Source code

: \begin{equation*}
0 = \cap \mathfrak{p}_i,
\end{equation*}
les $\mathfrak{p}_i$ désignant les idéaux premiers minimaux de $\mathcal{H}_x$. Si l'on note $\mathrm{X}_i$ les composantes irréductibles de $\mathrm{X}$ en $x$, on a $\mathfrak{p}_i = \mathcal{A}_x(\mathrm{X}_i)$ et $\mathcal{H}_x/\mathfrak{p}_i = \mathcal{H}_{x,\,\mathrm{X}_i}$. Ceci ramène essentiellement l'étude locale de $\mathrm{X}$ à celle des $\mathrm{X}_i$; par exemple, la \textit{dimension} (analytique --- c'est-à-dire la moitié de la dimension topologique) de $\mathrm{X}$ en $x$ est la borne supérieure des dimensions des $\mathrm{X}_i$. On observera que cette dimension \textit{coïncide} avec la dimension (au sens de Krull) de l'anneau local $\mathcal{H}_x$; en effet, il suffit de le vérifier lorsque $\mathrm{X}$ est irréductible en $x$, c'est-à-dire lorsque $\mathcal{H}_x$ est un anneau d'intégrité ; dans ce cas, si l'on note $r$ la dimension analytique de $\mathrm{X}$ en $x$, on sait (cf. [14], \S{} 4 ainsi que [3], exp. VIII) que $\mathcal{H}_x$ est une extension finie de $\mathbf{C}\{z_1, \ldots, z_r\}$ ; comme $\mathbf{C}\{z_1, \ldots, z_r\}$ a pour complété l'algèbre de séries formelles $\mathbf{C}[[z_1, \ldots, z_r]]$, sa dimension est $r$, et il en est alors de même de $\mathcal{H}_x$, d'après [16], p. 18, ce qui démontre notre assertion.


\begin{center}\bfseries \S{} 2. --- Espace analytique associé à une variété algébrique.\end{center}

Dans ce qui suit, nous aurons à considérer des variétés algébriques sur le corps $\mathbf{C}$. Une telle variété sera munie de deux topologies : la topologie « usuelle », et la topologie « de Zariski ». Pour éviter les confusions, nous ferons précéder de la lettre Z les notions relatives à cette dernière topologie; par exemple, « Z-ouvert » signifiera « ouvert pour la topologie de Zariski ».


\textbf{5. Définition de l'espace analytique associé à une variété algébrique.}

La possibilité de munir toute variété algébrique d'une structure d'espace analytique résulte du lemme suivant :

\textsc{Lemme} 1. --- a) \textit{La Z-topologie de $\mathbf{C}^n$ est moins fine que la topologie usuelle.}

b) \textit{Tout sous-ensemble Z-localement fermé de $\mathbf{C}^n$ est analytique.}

Brief:
Reproduce every line of the listing above in which the string "begin" appears.

Response below:
: \begin{equation*}
\begin{center}\bfseries \S{} 2. --- Espace analytique associé à une variété algébrique.\end{center}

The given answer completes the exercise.